> **Data**:
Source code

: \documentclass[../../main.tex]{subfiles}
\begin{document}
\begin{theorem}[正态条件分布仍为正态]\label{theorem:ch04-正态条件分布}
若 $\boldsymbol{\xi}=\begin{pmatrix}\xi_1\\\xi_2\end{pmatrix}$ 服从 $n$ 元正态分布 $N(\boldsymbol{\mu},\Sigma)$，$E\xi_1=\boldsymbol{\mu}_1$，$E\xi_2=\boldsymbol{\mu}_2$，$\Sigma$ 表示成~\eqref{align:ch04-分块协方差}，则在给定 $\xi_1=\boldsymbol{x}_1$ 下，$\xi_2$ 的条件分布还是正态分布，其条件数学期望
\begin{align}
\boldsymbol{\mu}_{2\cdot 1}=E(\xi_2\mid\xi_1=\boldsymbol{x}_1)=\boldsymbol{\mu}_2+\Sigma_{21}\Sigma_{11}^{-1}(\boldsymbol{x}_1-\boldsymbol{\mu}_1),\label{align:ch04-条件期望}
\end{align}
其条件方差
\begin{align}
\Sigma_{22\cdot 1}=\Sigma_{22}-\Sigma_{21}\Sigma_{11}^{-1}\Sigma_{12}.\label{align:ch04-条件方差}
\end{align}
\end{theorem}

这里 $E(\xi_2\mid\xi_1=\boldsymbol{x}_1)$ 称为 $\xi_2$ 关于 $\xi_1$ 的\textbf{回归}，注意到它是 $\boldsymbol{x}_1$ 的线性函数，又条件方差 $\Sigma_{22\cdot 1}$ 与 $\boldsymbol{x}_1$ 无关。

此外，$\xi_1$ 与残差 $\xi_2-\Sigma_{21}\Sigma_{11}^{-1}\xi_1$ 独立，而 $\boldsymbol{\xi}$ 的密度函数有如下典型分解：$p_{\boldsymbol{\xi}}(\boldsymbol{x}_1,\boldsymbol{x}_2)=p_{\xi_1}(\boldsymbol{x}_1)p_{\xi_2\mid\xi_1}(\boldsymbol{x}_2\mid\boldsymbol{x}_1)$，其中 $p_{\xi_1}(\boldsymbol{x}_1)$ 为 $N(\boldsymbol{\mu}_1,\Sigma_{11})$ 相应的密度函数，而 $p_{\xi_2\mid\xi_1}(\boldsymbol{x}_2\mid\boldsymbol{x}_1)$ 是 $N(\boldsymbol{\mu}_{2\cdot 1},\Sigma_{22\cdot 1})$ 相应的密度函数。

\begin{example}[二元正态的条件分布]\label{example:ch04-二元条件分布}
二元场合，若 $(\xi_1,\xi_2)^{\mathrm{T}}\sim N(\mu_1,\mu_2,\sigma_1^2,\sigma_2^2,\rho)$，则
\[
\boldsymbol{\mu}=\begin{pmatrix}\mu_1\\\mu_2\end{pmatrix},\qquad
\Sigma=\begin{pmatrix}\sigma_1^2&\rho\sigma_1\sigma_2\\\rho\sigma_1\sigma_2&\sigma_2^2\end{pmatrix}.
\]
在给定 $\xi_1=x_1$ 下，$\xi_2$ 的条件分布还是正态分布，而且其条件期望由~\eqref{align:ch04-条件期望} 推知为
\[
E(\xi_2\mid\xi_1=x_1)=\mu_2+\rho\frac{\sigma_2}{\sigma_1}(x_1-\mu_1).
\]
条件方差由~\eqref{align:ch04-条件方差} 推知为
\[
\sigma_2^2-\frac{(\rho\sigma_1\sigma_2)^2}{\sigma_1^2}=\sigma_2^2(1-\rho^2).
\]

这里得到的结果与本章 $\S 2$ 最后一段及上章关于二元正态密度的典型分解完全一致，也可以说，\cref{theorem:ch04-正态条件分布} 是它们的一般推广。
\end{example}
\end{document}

> **About this exercise**: When a line in the listing above holds "label", include it in the tally; report only the tally.

> **Written solution**: 4